The mechanical symbology of the resulting landscape—with “the Princess’s knitted membrane knit[ting] itself ever larger… to reach the grass parkland perimeter representing the Cowherd”—is outlined in more detail in the project text (again, as seen in the Flickr set).

[Image: Image 6 from The Emperor’s Castle by Thomas Hillier].

The rest of the images—including the full model, above—showcase Hillier’s exquisite craftmanship.

[Images: Images 7, 8, 9, and 10 from The Emperor’s Castle by Thomas Hillier].
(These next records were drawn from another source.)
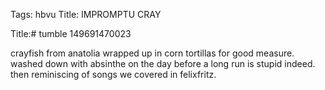 Tags: hbvu
Title: IMPROMPTU CRAY
  
Title:# tumble 149691470023
  
crayfish from anatolia wrapped up in corn tortillas for good measure. washed down with absinthe on the day before a long run is stupid indeed. then reminiscing of songs we covered in felixfritz.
Image 7, above, shows us “the contoured landscape underneath the knitted canopy, exposing the series of connecting walkways that allow the Emperor’s army to run from one lung to another,” while Image 8 reveals “the Emperor’s origami lungs.” Image 9 reveals how those lungs operate; there, we begin to see “the lung movements” of the Emperor, Hillier writes, as they “generate a bellowing volume of air.” This air is then “forced upwards, sending the woven lung collars into a thrashing frenzy, visually increasing the impact of the Emperor’s anger.” In another context, it might be interesting to explore the use of pneumatic metaphors to explore the nature and function of imperial power; but such an essay will have to wait for another day.

Image 10, meanwhile, zooms in on the Emperor’s “Mechanical Moat,” a machine-hydrology that surrounds and delimits the project landscape.

And then we reach the finale.

[Image: Image 11 from The Emperor’s Castle by Thomas Hillier].

The images below are “the final triptych,” Hillier writes. They offer “a section through the urban theatre [that] illustrates the frenetic ‘life’ of the building. This 1.8m x 0.8m piece is the culmination of all the research and design synthesis carried out above.”

[Images: Images 12, 13, 14, and 15 from The Emperor’s Castle by Thomas Hillier].

Hillier’s project is a beautifully realized example of something I’ve long been curious about—for instance, if a book like Ulysses had been “written” not with a typewriter but with a 3D printer, what sort of architectural world might result? The Emperor’s Castle offers at least one possible answer for how literature could be translated directly into urban and architectural space.

Now reverse-engineer this: take a landscape garden somewhere—or an accidental assemblage of parks, buildings, rivers, and homes—and interpret that setting as if it is literature. Do a reverse-Hillier, so to speak: start with the landscape and extract characters and motivated dramatic actions from the objects placed within it.

In any case, again, check out the Flickr set for more text and much larger images; and don’t miss Johan Hybschmann’s “book of space,” also produced this year at the Bartlett.